Pearson walked to Chapin's office and told him to drop selenium and switch to silicon. Yet, problems emerged: lithium migrated through the silicon and good electrical connections to the semiconductor were hard to make. First, they replaced the lithium with phosphorous, which helped but was not enough.

Then they tried a new recipe suggested by Fuller: doping the silicon with arsenic as negative carriers, then applying a very thin layer of boron to make positive carriers and form the p-n junction very close to the surface. Those changes also made good electrical contacts, allowing them to convert six percent of the solar energy into electricity, beating the one percent that solar-energy pioneer Mária Telkes, then at MIT, had reported for thermoelectric conversion in 1947. Six percent was the target for the telephone application, though Chapin calculated that an ideal silicon solar cell could reach 23 percent of sunlight into electricity.

Chapin, Fuller, and Pearson submitted a letter to the Journal of Applied Physics. Around the same time, the front page of the 27 January 1954 New York Times heralded an "atomic battery" produced by the RCA Corp. in which electrons emitted by radioactive strontium-90 generated electricity from a p-n junction in silicon. The RCA Corp. invention produced a microwatt of power per square yard of solar cell.

Bell Lab's solar cell made the front page of the Times shortly after on 26 April 1954, appearing between announcement of the first large-scale test of the Salk polio vaccine and a gangland killing in New York. A square meter of Bell's solar cell converted six percent of the incident solar energy into electricity, effectively leaving RCA's atomic battery in the dust. The Times projected solar cells might someday harness the "almost limitless energy of the sun for the uses of civilization."

Bell managers told Pearson the solar cell had received "the best newspaper publicity coverage ever in the history of the Bell system." But Pearson was not as impressed by the publicity, noting that the invention of the transistor earned only six inches on the Times obituary page. He told Hoddeson the solar cell "was the most important publicity-wise, but I think scientific-wise it may not have been."

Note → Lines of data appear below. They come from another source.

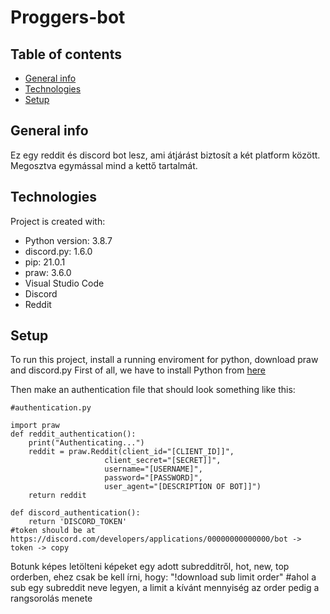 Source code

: # Proggers-bot

## Table of contents
* [General info](#general-info)
* [Technologies](#technologies)
* [Setup](#setup)

## General info
Ez egy reddit és discord bot lesz, ami átjárást biztosít a két platform között. Megosztva egymással mind a kettő tartalmát.

## Technologies
Project is created with:
* Python version: 3.8.7
* discord.py: 1.6.0
* pip: 21.0.1
* praw: 3.6.0
* Visual Studio Code
* Discord
* Reddit

## Setup
To run this project, install a running enviroment for python, download praw and discord.py 
First of all, we have to install Python from [here](https://www.python.org/ftp/python/3.9.2/python-3.9.2-amd64.exe)

Then make an authentication file that should look something like this:
```
#authentication.py

import praw
def reddit_authentication():
    print("Authenticating...")
    reddit = praw.Reddit(client_id="[CLIENT_ID]]",
                     client_secret="[SECRET]]",
                     username="[USERNAME]",
                     password="[PASSWORD]",
                     user_agent="[DESCRIPTION OF BOT]]")
    return reddit

def discord_authentication():
    return 'DISCORD_TOKEN'
#token should be at https://discord.com/developers/applications/00000000000000/bot -> token -> copy
```

Botunk képes letölteni képeket egy adott subredditről, hot, new, top orderben, ehez csak be kell írni, hogy: "!download sub limit order" #ahol a sub egy subreddit neve legyen, a limit a kívánt mennyiség az order pedig a rangsorolás menete

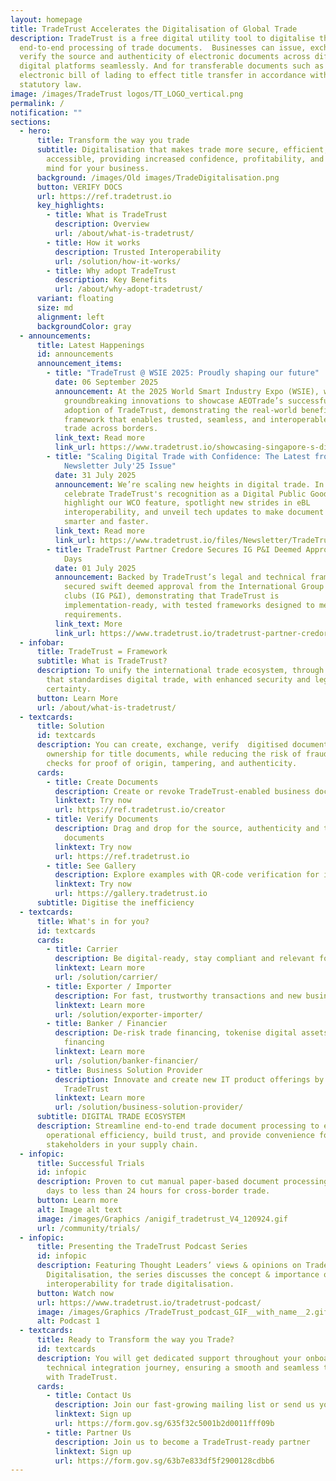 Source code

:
 ```yaml
---
layout: homepage
title: TradeTrust Accelerates the Digitalisation of Global Trade
description: TradeTrust is a free digital utility tool to digitalise the
  end-to-end processing of trade documents.  Businesses can issue, exchange,
  verify the source and authenticity of electronic documents across different
  digital platforms seamlessly. And for transferable documents such as
  electronic bill of lading to effect title transfer in accordance with
  statutory law.
image: /images/TradeTrust logos/TT_LOGO_vertical.png
permalink: /
notification: ""
sections:
  - hero:
      title: Transform the way you trade
      subtitle: Digitalisation that makes trade more secure, efficient, and
        accessible, providing increased confidence, profitability, and peace of
        mind for your business.
      background: /images/Old images/TradeDigitalisation.png
      button: VERIFY DOCS
      url: https://ref.tradetrust.io
      key_highlights:
        - title: What is TradeTrust
          description: Overview
          url: /about/what-is-tradetrust/
        - title: How it works
          description: Trusted Interoperability
          url: /solution/how-it-works/
        - title: Why adopt TradeTrust
          description: Key Benefits
          url: /about/why-adopt-tradetrust/
      variant: floating
      size: md
      alignment: left
      backgroundColor: gray
  - announcements:
      title: Latest Happenings
      id: announcements
      announcement_items:
        - title: "TradeTrust @ WSIE 2025: Proudly shaping our future"
          date: 06 September 2025
          announcement: At the 2025 World Smart Industry Expo (WSIE), we stood alongside
            groundbreaking innovations to showcase AEOTrade’s successful
            adoption of TradeTrust, demonstrating the real-world benefits of a
            framework that enables trusted, seamless, and interoperable digital
            trade across borders.
          link_text: Read more
          link_url: https://www.tradetrust.io/showcasing-singapore-s-digital-trade-leadership-at-wsie-2025-tradetrust-in-focus/
        - title: "Scaling Digital Trade with Confidence: The Latest from TradeTrust
            Newsletter July'25 Issue"
          date: 31 July 2025
          announcement: We’re scaling new heights in digital trade. In this issue, we
            celebrate TradeTrust's recognition as a Digital Public Good,
            highlight our WCO feature, spotlight new strides in eBL
            interoperability, and unveil tech updates to make document handling
            smarter and faster.
          link_text: Read more
          link_url: https://www.tradetrust.io/files/Newsletter/TradeTrust_Newsletter_July_2025.pdf
        - title: TradeTrust Partner Credore Secures IG P&I Deemed Approval in Just Over 40
            Days
          date: 01 July 2025
          announcement: Backed by TradeTrust’s legal and technical frameworks, Credore
            secured swift deemed approval from the International Group of P&I
            clubs (IG P&I), demonstrating that TradeTrust is
            implementation-ready, with tested frameworks designed to meet global
            requirements.
          link_text: More
          link_url: https://www.tradetrust.io/tradetrust-partner-credore-secures-ig-p-i-deemed-approval-in-just-over-40-days/
  - infobar:
      title: TradeTrust = Framework
      subtitle: What is TradeTrust?
      description: To unify the international trade ecosystem, through a framework
        that standardises digital trade, with enhanced security and legal
        certainty.
      button: Learn More
      url: /about/what-is-tradetrust/
  - textcards:
      title: Solution
      id: textcards
      description: You can create, exchange, verify  digitised documents, and transfer
        ownership for title documents, while reducing the risk of fraud through
        checks for proof of origin, tampering, and authenticity.
      cards:
        - title: Create Documents
          description: Create or revoke TradeTrust-enabled business documents
          linktext: Try now
          url: https://ref.tradetrust.io/creator
        - title: Verify Documents
          description: Drag and drop for the source, authenticity and transfer title of
            documents
          linktext: Try now
          url: https://ref.tradetrust.io
        - title: See Gallery
          description: Explore examples with QR-code verification for instant authentication
          linktext: Try now
          url: https://gallery.tradetrust.io
      subtitle: Digitise the inefficiency
  - textcards:
      title: What's in for you?
      id: textcards
      cards:
        - title: Carrier
          description: Be digital-ready, stay compliant and relevant for future needs
          linktext: Learn more
          url: /solution/carrier/
        - title: Exporter / Importer
          description: For fast, trustworthy transactions and new business opportunities
          linktext: Learn more
          url: /solution/exporter-importer/
        - title: Banker / Financier
          description: De-risk trade financing, tokenise digital assets for fractionalised
            financing
          linktext: Learn more
          url: /solution/banker-financier/
        - title: Business Solution Provider
          description: Innovate and create new IT product offerings by building upon
            TradeTrust
          linktext: Learn more
          url: /solution/business-solution-provider/
      subtitle: DIGITAL TRADE ECOSYSTEM
      description: Streamline end-to-end trade document processing to enhance
        operational efficiency, build trust, and provide convenience for
        stakeholders in your supply chain.
  - infopic:
      title: Successful Trials
      id: infopic
      description: Proven to cut manual paper-based document processing time from 5
        days to less than 24 hours for cross-border trade.
      button: Learn more
      alt: Image alt text
      image: /images/Graphics /anigif_tradetrust_V4_120924.gif
      url: /community/trials/
  - infopic:
      title: Presenting the TradeTrust Podcast Series
      id: infopic
      description: Featuring Thought Leaders’ views & opinions on Trade
        Digitalisation, the series discusses the concept & importance of
        interoperability for trade digitalisation.
      button: Watch now
      url: https://www.tradetrust.io/tradetrust-podcast/
      image: /images/Graphics /TradeTrust_podcast_GIF__with_name__2.gif
      alt: Podcast 1
  - textcards:
      title: Ready to Transform the way you Trade?
      id: textcards
      description: You will get dedicated support throughout your onboarding and
        technical integration journey, ensuring a smooth and seamless transition
        with TradeTrust.
      cards:
        - title: Contact Us
          description: Join our fast-growing mailing list or send us your queries
          linktext: Sign up
          url: https://form.gov.sg/635f32c5001b2d0011fff09b
        - title: Partner Us
          description: Join us to become a TradeTrust-ready partner
          linktext: Sign up
          url: https://form.gov.sg/63b7e833df5f2900128cdbb6
---
```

The author’s 1960 solar cell, which cost $2.25
The author's 1960 solar cell, which cost $2.25. Credit: Jeff Hecht

Pearson measured success by how much his inventions were used. When he totaled up sales of his inventions in 1969, they had reached $260 million (nearly $1.2 billion today). His best-selling invention at the time was the silicon rectifier at $154 million, followed by p-n-p-n devices at $65 million, $18 million in thermistors, $20 million in field effect transistors, and only $5.8 million in solar cells, just over two percent of the total.

Yet solar cells captured the public's imagination. Edmund Scientific sold them in their catalog in the 1960s—you can see my own here (above), which I purchased for $2.25. Crucially, solar cells powered the space race, since all satellites built to last more than a month required solar power. Looking back, Pearson acknowledged, "The scientific equipment on the Moon and on Mars wouldn't function if it weren't for solar cells."

Pearson died in 1987, too early to see solar rooftops, solar-power farms, or solar cells with efficiency above the 23 percent limit that Chapin predicted 67 years ago. If he was around today, the tremendous growth of solar power and its importance in controlling climate change might have changed his mind.


Jeff Hecht is an SPIE Member and freelancer who writes about science and technology.